Ces questions, Didier Billion et Christophe Ventura les ont posées à des autrices et auteurs issus de différentes régions et disciplines, afin d’en faire le thème d’un dossier spécial dans la Revue internationale et stratégique. Leurs réflexions, construites et argumentées, convergent vers une analyse plus nuancée et moins doctrinaire que le terme de désoccidentalisation ne le suggère : désormais, les puissances occidentales doivent compter avec de nouveaux acteurs qui, conscients de leur poids économique et démographique, cherchent à s’émanciper des pressions diplomatiques, économiques et militaires, pour poursuivre leurs intérêts propres et répondre aux enjeux de leur politique intérieure.
Désoccidentalisation : un terme à questionner
Le terme même de « désoccidentalisation » mérite d’être questionné. Selon Rony Brauman, ancien président de Médecins sans frontières, ce terme renvoie, en miroir, à celui d’orientalisme, suggérant l’existence de deux blocs cimentés chacun par une même culture. De même, le concept de « Sud global », sans être totalement vide de sens, suggère une unité entre ces pays qui, du point de vue de l’auteur, n’apparaît qu’en situation de tension.
Intervenant sur la position des pays africains à l’égard de l’Occident, El Hadj Souleymane Gassama, journaliste et docteur en sociologie, partage cette analyse : parler de désoccidentalisation revient à faire de l’Occident l’unité de mesure des évolutions en cours. Or, outre qu’il gomme la fragmentation du continent africain, ce terme annule la prégnance de valeurs « labellisées occidentales », du fait des échanges migratoires et de l’adoption de systèmes politiques ou modèles de développement copiés sur ceux des démocraties occidentales. Selon l’auteur, les interconnexions entre les pays africains et ceux de « l’Ouest » sont si nombreuses qu’une rupture franche à leur égard est difficilement envisageable.

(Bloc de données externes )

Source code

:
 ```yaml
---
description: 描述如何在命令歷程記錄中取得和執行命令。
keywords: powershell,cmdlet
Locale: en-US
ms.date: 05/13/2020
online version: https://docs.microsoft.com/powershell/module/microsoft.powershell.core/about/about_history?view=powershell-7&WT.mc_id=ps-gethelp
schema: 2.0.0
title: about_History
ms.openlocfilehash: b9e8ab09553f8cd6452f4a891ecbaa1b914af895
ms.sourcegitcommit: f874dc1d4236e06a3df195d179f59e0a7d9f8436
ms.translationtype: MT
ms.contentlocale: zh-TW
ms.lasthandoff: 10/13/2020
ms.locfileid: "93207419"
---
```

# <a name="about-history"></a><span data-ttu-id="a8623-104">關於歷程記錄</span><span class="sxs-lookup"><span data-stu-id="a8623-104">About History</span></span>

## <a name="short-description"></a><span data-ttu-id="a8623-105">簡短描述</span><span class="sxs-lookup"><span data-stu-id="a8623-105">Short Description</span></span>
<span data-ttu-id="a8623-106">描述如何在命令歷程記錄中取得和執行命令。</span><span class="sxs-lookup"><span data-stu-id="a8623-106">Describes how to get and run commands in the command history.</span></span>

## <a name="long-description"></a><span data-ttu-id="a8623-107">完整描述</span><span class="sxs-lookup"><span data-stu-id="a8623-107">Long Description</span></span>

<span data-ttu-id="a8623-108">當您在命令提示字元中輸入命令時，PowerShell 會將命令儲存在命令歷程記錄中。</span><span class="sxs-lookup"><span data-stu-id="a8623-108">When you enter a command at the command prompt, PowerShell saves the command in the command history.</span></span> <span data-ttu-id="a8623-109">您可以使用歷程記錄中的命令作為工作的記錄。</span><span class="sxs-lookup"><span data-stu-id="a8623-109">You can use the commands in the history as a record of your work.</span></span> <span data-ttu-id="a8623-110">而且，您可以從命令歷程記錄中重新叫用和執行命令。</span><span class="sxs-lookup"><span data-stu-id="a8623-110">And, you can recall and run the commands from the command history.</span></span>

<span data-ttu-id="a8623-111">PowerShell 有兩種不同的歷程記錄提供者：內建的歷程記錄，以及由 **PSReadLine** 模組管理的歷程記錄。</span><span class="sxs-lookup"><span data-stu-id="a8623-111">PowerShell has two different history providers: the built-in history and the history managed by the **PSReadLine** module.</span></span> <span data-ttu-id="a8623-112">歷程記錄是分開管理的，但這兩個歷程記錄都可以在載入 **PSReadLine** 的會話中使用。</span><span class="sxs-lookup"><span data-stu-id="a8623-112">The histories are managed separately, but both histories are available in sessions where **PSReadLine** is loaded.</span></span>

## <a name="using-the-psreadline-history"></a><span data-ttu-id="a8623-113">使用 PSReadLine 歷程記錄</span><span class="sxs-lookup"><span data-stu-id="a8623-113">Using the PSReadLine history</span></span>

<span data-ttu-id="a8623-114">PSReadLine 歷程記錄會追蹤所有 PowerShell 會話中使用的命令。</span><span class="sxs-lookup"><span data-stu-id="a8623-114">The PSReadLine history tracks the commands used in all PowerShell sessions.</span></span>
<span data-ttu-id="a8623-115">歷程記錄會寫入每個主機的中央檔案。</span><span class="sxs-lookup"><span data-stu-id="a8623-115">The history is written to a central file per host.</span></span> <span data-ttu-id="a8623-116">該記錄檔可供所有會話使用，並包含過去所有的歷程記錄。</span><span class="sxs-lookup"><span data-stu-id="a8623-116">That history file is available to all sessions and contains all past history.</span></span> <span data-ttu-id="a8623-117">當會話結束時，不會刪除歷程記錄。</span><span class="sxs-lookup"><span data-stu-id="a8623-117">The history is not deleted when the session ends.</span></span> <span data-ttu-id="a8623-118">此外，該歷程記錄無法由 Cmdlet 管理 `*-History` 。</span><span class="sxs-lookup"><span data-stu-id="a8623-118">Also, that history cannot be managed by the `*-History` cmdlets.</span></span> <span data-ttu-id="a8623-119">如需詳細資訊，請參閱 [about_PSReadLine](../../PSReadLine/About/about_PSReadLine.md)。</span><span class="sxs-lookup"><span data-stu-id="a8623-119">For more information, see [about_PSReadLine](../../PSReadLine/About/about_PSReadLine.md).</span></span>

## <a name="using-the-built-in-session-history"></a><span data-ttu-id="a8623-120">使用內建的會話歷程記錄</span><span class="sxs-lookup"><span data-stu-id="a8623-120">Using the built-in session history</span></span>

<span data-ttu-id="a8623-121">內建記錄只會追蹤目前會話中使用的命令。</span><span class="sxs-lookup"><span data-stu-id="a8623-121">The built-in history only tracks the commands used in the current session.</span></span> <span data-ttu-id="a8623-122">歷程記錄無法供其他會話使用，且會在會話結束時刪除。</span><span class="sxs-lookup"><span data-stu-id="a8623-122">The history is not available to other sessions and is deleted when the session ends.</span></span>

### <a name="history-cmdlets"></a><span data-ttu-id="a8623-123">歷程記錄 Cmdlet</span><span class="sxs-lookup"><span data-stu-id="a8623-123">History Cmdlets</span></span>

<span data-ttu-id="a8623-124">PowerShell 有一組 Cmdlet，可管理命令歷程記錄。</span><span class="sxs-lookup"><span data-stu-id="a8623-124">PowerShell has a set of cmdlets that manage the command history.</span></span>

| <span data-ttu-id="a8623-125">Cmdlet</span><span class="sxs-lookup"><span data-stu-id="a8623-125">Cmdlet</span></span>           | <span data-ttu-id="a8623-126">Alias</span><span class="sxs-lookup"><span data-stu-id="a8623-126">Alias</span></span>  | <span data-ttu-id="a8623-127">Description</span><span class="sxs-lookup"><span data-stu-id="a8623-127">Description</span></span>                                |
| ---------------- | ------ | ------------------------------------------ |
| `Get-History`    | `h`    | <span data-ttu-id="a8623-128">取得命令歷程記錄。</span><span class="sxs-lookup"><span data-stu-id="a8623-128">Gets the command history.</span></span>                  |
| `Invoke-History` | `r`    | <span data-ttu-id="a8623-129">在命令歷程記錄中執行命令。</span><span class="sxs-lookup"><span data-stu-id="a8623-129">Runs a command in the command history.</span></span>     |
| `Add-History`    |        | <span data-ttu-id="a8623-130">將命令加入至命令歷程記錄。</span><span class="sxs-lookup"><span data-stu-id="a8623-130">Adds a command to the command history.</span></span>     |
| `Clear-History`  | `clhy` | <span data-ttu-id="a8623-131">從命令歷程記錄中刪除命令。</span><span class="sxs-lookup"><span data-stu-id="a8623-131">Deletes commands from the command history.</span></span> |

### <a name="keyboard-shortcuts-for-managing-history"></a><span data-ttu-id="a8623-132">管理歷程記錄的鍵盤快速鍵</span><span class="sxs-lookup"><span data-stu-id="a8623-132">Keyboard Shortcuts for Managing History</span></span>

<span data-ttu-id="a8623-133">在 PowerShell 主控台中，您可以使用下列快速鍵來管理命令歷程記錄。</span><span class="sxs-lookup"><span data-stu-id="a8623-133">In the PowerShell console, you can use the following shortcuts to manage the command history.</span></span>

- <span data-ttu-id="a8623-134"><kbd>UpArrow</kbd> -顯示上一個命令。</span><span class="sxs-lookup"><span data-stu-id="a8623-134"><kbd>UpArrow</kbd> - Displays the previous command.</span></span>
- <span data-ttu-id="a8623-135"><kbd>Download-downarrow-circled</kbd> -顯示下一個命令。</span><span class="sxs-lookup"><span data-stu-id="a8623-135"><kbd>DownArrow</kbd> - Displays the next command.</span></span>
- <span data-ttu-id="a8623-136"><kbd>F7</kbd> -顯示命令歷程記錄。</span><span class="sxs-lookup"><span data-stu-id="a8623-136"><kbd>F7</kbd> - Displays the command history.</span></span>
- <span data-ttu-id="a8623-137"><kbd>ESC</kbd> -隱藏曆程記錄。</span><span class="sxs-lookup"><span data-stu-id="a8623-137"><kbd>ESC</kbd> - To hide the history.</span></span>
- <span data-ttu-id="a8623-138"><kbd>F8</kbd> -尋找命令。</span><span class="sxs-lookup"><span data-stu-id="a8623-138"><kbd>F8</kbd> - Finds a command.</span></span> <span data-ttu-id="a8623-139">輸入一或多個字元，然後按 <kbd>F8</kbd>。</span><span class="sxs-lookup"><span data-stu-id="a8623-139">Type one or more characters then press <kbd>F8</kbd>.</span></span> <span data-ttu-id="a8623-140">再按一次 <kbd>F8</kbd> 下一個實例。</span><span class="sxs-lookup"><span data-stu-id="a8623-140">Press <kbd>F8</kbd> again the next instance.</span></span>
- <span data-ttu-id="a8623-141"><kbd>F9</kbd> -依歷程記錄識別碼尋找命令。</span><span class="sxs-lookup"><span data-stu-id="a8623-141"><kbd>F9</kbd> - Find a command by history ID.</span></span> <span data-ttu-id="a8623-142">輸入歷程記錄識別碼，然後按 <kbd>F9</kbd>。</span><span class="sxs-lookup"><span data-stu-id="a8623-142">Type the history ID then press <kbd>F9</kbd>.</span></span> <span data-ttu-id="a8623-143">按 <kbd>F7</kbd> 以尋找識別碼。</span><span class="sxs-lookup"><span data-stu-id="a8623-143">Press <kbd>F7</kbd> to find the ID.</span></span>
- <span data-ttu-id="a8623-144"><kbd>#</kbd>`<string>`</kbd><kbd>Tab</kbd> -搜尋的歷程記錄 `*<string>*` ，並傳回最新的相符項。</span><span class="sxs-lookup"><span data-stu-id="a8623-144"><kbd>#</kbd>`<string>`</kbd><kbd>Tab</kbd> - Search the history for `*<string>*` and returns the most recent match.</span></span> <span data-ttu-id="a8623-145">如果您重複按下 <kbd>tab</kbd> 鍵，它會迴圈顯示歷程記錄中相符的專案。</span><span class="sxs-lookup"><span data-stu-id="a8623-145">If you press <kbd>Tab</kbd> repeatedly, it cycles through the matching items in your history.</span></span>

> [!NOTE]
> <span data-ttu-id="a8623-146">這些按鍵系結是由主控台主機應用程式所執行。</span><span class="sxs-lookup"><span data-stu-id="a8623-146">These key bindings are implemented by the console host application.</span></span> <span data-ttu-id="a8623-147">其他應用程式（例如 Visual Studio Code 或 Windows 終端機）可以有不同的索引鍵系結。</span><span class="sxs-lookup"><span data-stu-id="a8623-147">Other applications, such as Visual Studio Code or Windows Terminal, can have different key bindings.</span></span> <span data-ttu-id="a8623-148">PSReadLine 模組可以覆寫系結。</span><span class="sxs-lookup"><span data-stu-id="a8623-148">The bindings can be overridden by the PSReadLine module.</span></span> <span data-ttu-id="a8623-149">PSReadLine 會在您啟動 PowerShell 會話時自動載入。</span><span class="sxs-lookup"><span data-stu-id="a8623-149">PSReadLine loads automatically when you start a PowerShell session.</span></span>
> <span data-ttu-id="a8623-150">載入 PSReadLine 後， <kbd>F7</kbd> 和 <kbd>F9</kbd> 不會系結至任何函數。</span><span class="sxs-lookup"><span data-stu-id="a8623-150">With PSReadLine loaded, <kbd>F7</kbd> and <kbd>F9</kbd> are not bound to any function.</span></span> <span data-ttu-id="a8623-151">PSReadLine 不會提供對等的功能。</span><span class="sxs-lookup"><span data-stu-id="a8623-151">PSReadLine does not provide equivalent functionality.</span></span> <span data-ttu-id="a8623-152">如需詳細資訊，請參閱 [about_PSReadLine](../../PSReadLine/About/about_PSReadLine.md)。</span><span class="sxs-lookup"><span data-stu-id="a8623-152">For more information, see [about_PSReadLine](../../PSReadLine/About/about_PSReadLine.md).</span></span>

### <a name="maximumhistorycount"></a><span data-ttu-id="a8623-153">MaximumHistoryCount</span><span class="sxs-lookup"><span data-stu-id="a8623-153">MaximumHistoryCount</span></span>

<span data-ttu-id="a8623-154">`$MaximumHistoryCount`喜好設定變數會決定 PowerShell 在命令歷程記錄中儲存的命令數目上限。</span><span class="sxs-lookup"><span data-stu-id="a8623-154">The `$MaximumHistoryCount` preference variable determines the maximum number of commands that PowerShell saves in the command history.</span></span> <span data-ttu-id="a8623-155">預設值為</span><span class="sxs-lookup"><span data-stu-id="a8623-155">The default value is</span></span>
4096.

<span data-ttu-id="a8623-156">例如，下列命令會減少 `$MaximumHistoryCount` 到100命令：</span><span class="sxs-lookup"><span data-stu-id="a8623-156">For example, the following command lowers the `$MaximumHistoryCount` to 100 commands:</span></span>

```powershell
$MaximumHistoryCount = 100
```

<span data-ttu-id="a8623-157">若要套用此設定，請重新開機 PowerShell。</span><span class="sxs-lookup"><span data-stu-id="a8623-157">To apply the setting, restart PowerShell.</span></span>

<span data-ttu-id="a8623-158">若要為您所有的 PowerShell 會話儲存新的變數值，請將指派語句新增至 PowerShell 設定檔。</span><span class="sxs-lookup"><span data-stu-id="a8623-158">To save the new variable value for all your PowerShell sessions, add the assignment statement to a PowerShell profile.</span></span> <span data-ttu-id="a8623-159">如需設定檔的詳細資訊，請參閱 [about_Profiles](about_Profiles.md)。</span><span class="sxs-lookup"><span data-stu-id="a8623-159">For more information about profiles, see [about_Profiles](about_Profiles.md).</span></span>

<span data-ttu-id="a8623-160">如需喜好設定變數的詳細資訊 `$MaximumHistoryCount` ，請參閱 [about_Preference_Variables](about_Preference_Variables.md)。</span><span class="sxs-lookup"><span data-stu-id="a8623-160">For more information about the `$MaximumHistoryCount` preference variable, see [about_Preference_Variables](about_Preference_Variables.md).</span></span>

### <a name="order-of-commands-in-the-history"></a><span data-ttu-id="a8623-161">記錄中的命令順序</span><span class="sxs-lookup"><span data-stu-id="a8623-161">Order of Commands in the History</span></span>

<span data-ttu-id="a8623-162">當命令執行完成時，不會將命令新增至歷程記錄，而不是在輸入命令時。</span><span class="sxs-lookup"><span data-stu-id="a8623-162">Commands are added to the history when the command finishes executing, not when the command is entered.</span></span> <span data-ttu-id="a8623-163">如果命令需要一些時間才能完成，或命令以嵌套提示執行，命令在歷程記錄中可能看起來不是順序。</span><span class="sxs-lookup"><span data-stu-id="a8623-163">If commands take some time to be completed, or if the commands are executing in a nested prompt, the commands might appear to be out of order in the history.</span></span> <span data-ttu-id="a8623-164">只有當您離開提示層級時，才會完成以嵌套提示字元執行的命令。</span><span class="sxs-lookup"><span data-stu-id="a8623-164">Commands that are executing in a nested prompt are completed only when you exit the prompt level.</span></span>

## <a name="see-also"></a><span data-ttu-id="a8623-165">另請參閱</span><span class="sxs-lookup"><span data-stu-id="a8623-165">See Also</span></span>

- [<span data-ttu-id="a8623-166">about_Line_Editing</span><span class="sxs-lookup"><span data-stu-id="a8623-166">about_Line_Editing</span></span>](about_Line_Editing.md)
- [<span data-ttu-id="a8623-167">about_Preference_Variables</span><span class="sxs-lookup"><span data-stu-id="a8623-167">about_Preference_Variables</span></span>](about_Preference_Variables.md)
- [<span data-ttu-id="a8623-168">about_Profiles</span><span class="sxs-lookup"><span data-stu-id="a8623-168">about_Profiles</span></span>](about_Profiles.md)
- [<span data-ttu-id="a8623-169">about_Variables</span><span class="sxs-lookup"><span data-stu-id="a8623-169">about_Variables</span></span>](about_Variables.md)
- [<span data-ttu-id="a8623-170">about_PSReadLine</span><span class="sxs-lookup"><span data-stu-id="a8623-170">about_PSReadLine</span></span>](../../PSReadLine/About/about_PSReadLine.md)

Selon Chloé Ridel, haut-fonctionnaire et porte-parole du Parti socialiste, le terme « d’Occident collectif » est volontairement dévoyé par Vladimir Poutine, qui l’agite « comme un épouvantail » dans sa bataille de l’opinion mondiale. Ce faisant, il attise le ressentiment des pays du Sud, mais surtout relègue l’Union européenne dans une position subalterne, pour mieux «&nb...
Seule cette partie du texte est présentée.